INSTRUCTIONS FOR THE TASK: Search the entries for the line containing "between any two". Repeat it, then every line after it, exactly through the final line.
▬▬▬
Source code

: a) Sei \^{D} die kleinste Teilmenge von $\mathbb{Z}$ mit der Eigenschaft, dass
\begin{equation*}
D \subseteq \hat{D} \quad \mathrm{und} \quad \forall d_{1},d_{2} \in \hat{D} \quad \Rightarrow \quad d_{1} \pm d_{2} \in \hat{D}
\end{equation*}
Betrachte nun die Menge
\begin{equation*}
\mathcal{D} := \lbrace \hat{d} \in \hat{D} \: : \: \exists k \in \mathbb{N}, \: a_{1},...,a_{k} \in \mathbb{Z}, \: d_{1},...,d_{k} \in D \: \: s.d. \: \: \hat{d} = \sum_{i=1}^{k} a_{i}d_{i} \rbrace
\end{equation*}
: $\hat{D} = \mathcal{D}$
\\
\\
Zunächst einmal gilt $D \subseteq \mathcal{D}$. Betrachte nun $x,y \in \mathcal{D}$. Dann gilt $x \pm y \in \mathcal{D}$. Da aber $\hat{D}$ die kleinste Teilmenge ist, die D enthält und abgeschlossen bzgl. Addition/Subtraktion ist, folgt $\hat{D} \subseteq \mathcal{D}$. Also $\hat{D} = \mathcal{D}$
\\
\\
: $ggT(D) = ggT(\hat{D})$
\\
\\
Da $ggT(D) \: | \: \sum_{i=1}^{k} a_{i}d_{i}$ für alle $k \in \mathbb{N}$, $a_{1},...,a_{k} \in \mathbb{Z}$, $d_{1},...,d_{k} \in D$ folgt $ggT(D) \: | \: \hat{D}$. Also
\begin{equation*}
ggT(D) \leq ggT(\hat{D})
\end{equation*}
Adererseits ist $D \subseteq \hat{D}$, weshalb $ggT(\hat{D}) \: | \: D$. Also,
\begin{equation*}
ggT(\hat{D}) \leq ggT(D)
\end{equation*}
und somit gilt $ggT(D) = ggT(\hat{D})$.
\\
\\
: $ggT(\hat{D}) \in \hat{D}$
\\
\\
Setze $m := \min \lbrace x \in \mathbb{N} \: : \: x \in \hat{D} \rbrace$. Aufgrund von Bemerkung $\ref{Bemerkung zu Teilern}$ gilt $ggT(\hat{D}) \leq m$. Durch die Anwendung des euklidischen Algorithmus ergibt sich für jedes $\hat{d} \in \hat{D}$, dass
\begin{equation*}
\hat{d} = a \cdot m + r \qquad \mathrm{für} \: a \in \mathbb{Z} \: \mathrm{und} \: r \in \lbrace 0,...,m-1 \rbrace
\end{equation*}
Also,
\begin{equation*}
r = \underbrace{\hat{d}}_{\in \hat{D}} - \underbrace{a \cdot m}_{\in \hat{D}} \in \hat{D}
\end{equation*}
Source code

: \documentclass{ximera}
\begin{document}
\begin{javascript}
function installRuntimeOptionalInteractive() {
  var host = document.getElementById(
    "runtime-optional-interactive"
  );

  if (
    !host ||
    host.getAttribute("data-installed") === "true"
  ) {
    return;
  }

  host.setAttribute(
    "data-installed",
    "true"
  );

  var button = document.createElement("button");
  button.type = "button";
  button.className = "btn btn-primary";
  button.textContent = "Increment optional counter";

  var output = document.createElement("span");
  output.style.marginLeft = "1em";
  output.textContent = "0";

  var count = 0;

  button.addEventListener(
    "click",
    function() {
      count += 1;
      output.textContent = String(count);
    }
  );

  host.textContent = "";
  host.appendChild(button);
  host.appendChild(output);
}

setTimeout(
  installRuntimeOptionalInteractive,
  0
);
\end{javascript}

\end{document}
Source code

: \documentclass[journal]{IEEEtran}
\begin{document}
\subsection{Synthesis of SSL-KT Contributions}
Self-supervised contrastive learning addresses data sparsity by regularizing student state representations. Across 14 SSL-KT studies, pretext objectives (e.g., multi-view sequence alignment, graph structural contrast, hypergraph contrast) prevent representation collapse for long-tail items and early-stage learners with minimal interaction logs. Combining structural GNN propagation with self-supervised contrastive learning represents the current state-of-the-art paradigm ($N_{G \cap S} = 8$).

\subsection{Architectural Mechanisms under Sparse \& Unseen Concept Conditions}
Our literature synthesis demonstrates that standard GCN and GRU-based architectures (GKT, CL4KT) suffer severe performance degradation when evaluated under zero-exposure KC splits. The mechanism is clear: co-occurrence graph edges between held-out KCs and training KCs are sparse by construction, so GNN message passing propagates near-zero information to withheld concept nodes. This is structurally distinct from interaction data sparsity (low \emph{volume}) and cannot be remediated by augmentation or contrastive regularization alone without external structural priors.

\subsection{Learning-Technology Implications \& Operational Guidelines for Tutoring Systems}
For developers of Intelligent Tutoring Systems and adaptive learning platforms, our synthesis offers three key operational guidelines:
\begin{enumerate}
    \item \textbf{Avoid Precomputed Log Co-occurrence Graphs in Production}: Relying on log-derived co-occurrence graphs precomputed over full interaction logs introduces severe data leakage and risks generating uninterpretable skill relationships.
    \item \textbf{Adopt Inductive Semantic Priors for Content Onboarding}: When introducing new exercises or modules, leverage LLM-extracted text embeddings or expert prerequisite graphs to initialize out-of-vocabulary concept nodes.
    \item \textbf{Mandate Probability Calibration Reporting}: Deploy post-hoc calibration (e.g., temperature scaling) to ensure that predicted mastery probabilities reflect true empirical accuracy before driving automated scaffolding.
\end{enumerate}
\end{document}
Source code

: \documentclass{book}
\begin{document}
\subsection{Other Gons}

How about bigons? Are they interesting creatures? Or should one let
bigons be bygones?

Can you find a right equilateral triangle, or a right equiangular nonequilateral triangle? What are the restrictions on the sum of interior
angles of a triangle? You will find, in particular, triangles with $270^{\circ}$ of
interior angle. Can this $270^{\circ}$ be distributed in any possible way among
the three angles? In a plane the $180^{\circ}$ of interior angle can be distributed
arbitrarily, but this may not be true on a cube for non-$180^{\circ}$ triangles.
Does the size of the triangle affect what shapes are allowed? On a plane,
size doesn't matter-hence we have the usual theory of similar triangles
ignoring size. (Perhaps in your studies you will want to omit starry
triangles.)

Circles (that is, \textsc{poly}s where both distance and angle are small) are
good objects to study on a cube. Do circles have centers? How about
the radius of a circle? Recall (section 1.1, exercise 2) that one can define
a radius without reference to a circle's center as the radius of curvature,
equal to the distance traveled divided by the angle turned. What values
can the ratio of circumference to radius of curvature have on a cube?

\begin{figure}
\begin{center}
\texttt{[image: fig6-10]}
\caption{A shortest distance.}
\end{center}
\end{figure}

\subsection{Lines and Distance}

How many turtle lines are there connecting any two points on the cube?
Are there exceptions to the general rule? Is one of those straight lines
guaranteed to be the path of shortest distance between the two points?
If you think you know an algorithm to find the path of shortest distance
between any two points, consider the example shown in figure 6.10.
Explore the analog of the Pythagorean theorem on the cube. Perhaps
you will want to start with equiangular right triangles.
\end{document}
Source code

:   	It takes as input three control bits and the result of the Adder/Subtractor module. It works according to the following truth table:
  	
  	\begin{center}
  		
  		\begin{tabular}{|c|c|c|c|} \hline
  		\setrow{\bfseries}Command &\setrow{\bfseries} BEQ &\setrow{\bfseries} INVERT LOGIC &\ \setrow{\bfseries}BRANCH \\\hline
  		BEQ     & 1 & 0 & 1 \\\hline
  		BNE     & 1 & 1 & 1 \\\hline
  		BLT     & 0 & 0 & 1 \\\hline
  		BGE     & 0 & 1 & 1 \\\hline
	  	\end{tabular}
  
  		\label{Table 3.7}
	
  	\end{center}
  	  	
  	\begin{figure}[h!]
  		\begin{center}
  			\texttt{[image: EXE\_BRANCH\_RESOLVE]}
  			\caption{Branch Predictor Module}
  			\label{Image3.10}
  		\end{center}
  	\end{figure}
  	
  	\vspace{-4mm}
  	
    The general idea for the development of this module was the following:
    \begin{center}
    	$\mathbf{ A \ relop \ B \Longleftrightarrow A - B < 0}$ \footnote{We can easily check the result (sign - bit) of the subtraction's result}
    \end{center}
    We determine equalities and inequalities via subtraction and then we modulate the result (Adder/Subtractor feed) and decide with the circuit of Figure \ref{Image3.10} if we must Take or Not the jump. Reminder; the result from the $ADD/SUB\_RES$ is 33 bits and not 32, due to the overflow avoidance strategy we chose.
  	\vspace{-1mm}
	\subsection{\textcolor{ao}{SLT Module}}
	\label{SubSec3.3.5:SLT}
▬▬▬
RESPONSE TO THE EXERCISE:
between any two points, consider the example shown in figure 6.10.
Explore the analog of the Pythagorean theorem on the cube. Perhaps
you will want to start with equiangular right triangles.
\end{document}
Source code

:   	It takes as input three control bits and the result of the Adder/Subtractor module. It works according to the following truth table:
  	
  	\begin{center}
  		
  		\begin{tabular}{|c|c|c|c|} \hline
  		\setrow{\bfseries}Command &\setrow{\bfseries} BEQ &\setrow{\bfseries} INVERT LOGIC &\ \setrow{\bfseries}BRANCH \\\hline
  		BEQ     & 1 & 0 & 1 \\\hline
  		BNE     & 1 & 1 & 1 \\\hline
  		BLT     & 0 & 0 & 1 \\\hline
  		BGE     & 0 & 1 & 1 \\\hline
	  	\end{tabular}
  
  		\label{Table 3.7}
	
  	\end{center}
  	  	
  	\begin{figure}[h!]
  		\begin{center}
  			\texttt{[image: EXE\_BRANCH\_RESOLVE]}
  			\caption{Branch Predictor Module}
  			\label{Image3.10}
  		\end{center}
  	\end{figure}
  	
  	\vspace{-4mm}
  	
    The general idea for the development of this module was the following:
    \begin{center}
    	$\mathbf{ A \ relop \ B \Longleftrightarrow A - B < 0}$ \footnote{We can easily check the result (sign - bit) of the subtraction's result}
    \end{center}
    We determine equalities and inequalities via subtraction and then we modulate the result (Adder/Subtractor feed) and decide with the circuit of Figure \ref{Image3.10} if we must Take or Not the jump. Reminder; the result from the $ADD/SUB\_RES$ is 33 bits and not 32, due to the overflow avoidance strategy we chose.
  	\vspace{-1mm}
	\subsection{\textcolor{ao}{SLT Module}}
	\label{SubSec3.3.5:SLT}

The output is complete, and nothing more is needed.